Friday 15 January 2021

Constructions, On Bullshit, Orpheus Quartet, Pensées, ,

Joubert: Pensées; Bluets: Maggie Nelson; Michael Frayn: Constructions; On Bullshit: Harry G. Frankfurt. This is the top layer of my desk. 

Underneath we have the orpheus quartet, work in progress. The seed list for Seed Savers 21: Touchstone Gold beans, Bath Island Cos, Outredgeous lettuce, Suyo Long cucumber, Fino fennel, Yerevan parsley, Lucullus chard.

George Craig thought Joubert was a good man but that there was somewhere a failure of nerve. I bought the Michael Frayn on George's recommendation. There's a physical resemblance too. In fact George Craig's face was right there at the top of a roster of faces from Colin Davis to Samuel Beckett.

Jean Joubert has an eager profile as he appears on the cover of Pensées: large eyes and a bandage-like cravat right under his chin, in the mode of the late eighteenth century.

         Dieu et le lieu où je ne me souviens pas du reste.

Maggie Nelson reads Joubert and I seek out Michael Frayn, Constructions, from 1974, on the bookshelves, the pages spotted with brown. Read a piece in NYRB about How The Awful Won, followed by Bullshit, by Harry G. Frankfurt. 
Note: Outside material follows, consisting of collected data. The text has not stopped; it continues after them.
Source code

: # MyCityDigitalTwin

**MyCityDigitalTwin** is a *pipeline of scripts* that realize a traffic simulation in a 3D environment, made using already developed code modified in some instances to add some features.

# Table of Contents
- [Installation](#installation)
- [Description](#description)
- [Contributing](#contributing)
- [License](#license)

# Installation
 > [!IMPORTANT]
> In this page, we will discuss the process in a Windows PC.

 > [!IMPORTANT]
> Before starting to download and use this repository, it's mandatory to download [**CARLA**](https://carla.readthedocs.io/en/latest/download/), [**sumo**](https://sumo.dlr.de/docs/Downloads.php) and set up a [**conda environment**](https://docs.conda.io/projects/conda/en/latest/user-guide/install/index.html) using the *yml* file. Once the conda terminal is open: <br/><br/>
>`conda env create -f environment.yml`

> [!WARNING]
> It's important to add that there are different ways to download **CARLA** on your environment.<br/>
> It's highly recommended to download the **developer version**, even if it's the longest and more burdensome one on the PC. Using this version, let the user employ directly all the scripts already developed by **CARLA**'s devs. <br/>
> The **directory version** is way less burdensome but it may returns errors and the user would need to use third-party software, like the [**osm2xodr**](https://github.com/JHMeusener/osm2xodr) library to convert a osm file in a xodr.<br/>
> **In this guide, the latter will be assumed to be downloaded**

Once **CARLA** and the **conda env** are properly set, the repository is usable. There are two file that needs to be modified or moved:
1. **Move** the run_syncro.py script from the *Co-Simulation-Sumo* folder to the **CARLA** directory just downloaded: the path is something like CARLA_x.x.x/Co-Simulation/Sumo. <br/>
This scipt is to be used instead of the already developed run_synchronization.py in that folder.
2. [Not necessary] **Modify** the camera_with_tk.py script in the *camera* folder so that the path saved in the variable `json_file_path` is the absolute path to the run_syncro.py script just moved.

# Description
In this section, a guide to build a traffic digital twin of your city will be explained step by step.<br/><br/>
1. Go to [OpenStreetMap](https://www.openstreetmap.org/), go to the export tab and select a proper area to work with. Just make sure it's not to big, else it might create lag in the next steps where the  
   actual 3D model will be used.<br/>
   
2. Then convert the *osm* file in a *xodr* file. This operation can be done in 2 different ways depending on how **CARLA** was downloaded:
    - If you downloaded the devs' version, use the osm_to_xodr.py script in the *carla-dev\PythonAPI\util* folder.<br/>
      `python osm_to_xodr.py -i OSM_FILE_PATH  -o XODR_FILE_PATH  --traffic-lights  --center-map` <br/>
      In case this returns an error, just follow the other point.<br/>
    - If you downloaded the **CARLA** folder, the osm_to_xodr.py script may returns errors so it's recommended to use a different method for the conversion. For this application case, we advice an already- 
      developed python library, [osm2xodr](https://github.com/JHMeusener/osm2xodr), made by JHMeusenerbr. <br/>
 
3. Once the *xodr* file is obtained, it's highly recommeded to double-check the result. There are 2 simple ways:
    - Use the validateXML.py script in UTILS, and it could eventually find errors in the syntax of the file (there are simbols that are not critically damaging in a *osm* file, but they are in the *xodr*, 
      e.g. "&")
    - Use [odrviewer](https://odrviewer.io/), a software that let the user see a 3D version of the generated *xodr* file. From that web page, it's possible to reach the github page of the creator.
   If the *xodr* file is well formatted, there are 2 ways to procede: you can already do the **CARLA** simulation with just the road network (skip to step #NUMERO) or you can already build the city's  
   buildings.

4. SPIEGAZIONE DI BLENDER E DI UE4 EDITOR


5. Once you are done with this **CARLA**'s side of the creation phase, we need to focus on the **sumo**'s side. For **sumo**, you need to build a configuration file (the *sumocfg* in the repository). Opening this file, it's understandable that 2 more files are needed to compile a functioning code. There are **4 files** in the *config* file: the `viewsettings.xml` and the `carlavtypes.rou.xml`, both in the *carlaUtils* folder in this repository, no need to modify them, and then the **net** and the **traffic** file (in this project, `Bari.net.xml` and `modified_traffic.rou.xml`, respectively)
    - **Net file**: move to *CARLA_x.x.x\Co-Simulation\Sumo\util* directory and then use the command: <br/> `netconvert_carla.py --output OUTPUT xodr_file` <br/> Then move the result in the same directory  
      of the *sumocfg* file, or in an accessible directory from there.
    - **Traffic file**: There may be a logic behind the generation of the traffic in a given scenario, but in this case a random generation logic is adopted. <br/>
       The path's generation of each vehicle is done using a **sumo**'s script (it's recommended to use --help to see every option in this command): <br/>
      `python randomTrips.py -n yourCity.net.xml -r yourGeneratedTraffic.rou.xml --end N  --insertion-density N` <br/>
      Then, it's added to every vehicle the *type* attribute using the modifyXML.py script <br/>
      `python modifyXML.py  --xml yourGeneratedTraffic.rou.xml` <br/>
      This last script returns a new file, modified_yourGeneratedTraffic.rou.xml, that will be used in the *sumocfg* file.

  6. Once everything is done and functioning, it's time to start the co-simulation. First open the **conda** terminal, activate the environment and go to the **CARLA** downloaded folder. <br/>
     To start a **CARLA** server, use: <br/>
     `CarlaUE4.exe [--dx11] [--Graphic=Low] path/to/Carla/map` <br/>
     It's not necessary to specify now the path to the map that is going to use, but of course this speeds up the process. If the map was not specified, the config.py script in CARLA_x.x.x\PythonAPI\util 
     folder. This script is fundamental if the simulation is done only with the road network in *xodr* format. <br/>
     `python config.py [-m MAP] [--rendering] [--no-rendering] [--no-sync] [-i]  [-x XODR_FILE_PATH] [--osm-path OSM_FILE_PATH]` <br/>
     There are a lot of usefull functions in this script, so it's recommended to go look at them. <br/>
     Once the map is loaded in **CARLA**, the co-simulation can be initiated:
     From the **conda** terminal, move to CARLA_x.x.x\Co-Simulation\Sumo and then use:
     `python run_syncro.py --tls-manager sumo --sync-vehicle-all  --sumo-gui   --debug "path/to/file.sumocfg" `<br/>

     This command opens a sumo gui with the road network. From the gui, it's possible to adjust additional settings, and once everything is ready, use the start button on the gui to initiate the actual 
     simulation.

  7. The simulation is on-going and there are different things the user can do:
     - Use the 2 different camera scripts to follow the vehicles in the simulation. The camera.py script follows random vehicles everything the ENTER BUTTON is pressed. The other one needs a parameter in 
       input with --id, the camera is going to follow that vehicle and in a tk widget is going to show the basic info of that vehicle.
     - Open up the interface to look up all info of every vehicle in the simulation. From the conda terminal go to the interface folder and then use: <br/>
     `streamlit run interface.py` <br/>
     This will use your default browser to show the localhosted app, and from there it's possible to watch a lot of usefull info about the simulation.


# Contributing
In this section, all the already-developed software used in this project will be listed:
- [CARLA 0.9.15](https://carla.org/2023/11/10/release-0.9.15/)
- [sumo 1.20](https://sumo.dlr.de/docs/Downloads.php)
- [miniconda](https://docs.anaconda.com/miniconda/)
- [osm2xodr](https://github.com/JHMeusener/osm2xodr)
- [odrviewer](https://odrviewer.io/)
Joseph Joubert, Maggie Nelson and Michael Frayn are all books of short thoughts. Sometimes this is the most peaceful, the least dictatorial reading. You read a line or three and then go happily into the white of the page, the white of your mind.

         Se faire de l'espace pour déployer ses ailes

In the same way as real thinking 

takes place when your head is empty, 

the landscape inside you is larger 

than the landscape outside you.

                                                      Kurt Johannessen

Plus, this evening, Alfred Brendel, Beethoven Opus 31. And the first rain in a while.